I have a right to be left alone in my affairs -- that is what Griswold v. Connecticut guarantees. The toll road can, for operational reasons, record the license plate of scofflaws or for convenience it can use electronic trackers to enforce toll payments. Those reasons are obvious. Even your safety reason is justifiable I guess, though again the counter would be a better system. But what is the justification for video surveillance and license plate readers to create a permanent record of who obeyed the law and used the "cash only" lane then? Overreach and power trips and civil rights abuses...
Even when those records exists, there is no reason they should be shared outside of the relevant application. If I am suspected of a murder, the government has a limited right to that information from the toll road as long as they can demonstrate the relevance to a neutral third party. But other than that, there is NO legitimate reason that information should leave the servers of the transportation department.
Of course, that's the actual reason the government tries to shut down any challenges to those FISA blanket warrants with claims of national secrecy. It's also why the very legal opinions justifying their actions are classified. We all know they do not have a legal right to take everything and then troll it with software to try to predict our behavior, associates or loyalty. But if they can keep the knowledge that it is being done suppressed for just a few more years, then "we've always known its being done" will grandfather it in.

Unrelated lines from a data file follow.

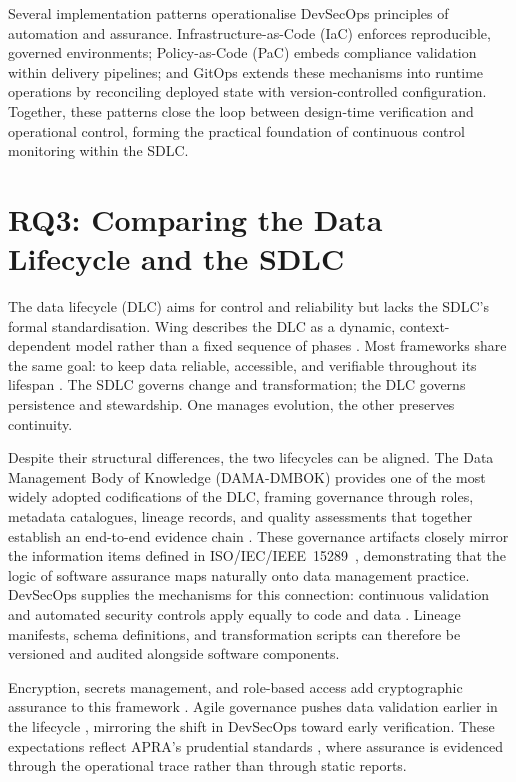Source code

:Several implementation patterns operationalise DevSecOps principles of
automation and assurance. Infrastructure-as-Code (IaC) enforces reproducible,
governed environments; Policy-as-Code (PaC) embeds compliance validation within
delivery pipelines; and GitOps extends these mechanisms into runtime operations
by reconciling deployed state with version-controlled configuration. Together,
these patterns close the loop between design-time verification and operational
control, forming the practical foundation of continuous control monitoring
within the SDLC.

\section{RQ3: Comparing the Data Lifecycle and the SDLC}

The data lifecycle (DLC) aims for control and reliability but lacks the SDLC’s
formal standardisation. Wing describes the DLC as a dynamic, context-dependent
model rather than a fixed sequence of phases \cite{wing_data_2019}. Most
frameworks share the same goal: to keep data reliable, accessible, and
verifiable throughout its lifespan \cite{ball_review_2012, lenhardt_data_2014}.
The SDLC governs change and transformation; the DLC governs persistence and
stewardship. One manages evolution, the other preserves continuity.

Despite their structural differences, the two lifecycles can be aligned. The
Data Management Body of Knowledge (DAMA-DMBOK) provides one of the most widely
adopted codifications of the DLC, framing governance through roles, metadata
catalogues, lineage records, and quality assessments that together establish an
end-to-end evidence chain \cite{cupoli_dama-dmbok2_nodate}. These governance
artifacts closely mirror the information items defined in
ISO/IEC/IEEE~15289~\cite{noauthor_isoiecieee_2019}, demonstrating that the logic
of software assurance maps naturally onto data management practice. DevSecOps
supplies the mechanisms for this connection: continuous validation and automated
security controls apply equally to code and data
\cite{souppaya_secure_2022, anisetti_devsecops-based_2022}. Lineage manifests,
schema definitions, and transformation scripts can therefore be versioned and
audited alongside software components.

Encryption, secrets management, and role-based access add cryptographic
assurance to this framework \cite{elbaghazaoui_safeguarding_2025,
elbaghazaoui_integrating_2025}. Agile governance pushes data validation earlier
in the lifecycle \cite{elbaghazaoui_agility_2025,
elbaghazaoui_metadata_2025, elbaghazaoui_data_2025-1}, mirroring the shift in
DevSecOps toward early verification. These expectations reflect APRA’s
prudential standards \cite{australian_prudential_regulation_authority_prudential_2013,
cps234, cps230, cps510}, where assurance is evidenced through the operational
trace rather than through static reports.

Certainly there are a few on DU who would make that claim that based on the 2005 allegations already. When this one dies down, the same people will make the claim the next time new and grander abuses manage to find their way into the light of day.
By the way, in your last bit, we were talking about the fourth, not the fifth amendment in the last part. In your model it is not self-incrimination if I accept a package (say 32 pounds of pot) delivered to me (or left on my door) because it is a public record -- go ask the Mayor of Berwyn Heights how that assumption worked out for him. If I have paid for a service from the post office and the government has no articulated reason to suspect me, they do not have a right to permanently record the transaction.